What you are asked to do
Please keep to the lines below from the one with "Habermas was groping" through the one with "equilibria exist, but", and restate them word for word, ends included.

Plain-text document sources:
━━━━━━━━━━
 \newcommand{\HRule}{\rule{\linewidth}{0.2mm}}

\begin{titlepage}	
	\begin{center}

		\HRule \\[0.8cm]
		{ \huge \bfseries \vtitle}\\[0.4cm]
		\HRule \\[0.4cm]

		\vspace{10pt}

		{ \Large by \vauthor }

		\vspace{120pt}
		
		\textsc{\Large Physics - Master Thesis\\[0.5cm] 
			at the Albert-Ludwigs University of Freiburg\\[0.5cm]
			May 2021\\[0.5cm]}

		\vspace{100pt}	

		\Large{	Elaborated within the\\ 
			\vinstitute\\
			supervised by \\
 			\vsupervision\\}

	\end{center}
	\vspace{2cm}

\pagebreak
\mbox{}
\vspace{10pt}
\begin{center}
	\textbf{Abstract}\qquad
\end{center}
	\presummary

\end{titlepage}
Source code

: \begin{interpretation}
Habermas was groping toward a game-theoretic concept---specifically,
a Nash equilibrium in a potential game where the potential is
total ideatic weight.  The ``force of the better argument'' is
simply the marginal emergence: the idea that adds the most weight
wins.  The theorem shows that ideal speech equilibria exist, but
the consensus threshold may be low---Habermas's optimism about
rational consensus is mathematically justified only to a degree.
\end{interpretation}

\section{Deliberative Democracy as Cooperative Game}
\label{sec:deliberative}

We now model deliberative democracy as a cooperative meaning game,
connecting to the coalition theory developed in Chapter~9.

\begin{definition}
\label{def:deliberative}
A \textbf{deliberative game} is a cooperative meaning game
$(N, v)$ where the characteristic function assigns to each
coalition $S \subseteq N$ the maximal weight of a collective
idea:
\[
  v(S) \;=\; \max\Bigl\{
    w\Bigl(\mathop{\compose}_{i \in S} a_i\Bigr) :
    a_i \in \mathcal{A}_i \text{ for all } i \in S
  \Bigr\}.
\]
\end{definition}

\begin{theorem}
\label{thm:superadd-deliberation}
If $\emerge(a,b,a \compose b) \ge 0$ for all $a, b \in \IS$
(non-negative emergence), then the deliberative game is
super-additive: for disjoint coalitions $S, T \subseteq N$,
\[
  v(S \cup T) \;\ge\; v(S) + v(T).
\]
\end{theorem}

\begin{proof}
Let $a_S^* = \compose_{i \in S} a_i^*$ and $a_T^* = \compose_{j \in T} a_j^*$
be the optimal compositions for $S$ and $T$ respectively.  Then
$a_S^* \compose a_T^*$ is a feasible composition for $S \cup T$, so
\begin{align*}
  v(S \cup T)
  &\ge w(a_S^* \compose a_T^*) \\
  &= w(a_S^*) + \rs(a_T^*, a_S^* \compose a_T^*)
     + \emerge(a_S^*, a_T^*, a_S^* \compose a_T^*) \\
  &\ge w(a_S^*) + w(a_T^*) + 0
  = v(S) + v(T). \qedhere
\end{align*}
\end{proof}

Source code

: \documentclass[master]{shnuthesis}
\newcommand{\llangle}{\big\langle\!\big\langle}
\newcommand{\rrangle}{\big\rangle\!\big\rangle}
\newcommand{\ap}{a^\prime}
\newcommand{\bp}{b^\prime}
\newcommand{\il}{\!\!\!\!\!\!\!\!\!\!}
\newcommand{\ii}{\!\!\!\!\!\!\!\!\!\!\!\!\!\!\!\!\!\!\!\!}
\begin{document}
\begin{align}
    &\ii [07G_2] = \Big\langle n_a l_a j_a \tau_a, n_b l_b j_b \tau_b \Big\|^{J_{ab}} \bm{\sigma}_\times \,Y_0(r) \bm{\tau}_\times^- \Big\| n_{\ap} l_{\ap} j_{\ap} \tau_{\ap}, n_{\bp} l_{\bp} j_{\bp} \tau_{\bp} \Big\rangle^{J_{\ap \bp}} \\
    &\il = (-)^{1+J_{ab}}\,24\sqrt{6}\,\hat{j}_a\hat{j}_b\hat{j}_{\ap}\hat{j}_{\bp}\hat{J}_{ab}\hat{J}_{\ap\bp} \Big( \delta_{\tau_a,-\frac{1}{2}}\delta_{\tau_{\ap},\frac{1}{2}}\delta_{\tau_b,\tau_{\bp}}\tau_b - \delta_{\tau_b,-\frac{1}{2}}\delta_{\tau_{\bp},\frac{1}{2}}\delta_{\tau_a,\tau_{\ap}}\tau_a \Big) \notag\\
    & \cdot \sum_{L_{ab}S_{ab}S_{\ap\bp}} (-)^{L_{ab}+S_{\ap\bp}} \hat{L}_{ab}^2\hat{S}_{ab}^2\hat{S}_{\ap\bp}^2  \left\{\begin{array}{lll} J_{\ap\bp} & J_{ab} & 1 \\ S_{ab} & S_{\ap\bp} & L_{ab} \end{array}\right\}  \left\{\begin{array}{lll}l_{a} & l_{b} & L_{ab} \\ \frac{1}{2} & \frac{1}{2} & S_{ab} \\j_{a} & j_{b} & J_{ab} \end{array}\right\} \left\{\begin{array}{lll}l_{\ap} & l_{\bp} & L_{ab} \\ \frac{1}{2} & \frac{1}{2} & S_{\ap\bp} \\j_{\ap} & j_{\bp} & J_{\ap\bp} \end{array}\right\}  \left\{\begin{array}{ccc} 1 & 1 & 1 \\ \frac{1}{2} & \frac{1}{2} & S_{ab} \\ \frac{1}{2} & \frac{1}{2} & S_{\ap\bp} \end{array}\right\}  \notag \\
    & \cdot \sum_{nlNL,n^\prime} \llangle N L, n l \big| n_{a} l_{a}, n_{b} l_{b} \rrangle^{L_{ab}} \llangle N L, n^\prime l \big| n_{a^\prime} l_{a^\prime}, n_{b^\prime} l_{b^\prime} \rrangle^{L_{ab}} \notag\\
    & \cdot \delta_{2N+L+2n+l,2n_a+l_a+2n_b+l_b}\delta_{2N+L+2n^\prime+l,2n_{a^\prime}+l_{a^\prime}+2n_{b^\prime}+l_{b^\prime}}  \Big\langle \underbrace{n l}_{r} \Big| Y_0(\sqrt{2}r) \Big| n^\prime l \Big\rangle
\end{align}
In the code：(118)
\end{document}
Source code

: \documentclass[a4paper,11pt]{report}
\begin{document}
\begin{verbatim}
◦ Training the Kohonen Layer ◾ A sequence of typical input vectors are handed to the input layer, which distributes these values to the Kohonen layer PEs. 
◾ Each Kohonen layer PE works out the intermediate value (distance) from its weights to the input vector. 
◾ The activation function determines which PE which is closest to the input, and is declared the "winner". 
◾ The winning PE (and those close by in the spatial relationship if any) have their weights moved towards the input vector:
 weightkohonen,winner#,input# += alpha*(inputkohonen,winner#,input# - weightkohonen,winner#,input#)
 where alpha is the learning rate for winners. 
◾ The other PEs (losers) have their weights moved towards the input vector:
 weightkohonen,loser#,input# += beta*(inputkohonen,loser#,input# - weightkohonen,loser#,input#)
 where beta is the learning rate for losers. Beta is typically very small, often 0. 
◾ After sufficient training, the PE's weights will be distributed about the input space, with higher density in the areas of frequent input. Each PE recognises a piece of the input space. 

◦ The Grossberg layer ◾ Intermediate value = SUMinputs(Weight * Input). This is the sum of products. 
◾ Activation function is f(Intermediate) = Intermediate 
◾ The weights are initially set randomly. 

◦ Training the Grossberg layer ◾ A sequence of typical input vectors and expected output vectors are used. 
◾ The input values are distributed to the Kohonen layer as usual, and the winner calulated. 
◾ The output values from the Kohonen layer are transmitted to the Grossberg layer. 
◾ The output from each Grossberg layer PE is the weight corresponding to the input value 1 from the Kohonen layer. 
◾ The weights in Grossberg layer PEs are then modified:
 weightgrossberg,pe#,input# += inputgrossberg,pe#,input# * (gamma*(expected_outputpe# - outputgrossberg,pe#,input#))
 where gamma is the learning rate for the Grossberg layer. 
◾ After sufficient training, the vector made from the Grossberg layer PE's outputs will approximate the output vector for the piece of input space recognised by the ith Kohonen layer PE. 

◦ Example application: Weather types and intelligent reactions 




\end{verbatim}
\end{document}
━━━━━━━━━━
Answer to the problem
Habermas was groping toward a game-theoretic concept---specifically,
a Nash equilibrium in a potential game where the potential is
total ideatic weight.  The ``force of the better argument'' is
simply the marginal emergence: the idea that adds the most weight
wins.  The theorem shows that ideal speech equilibria exist, but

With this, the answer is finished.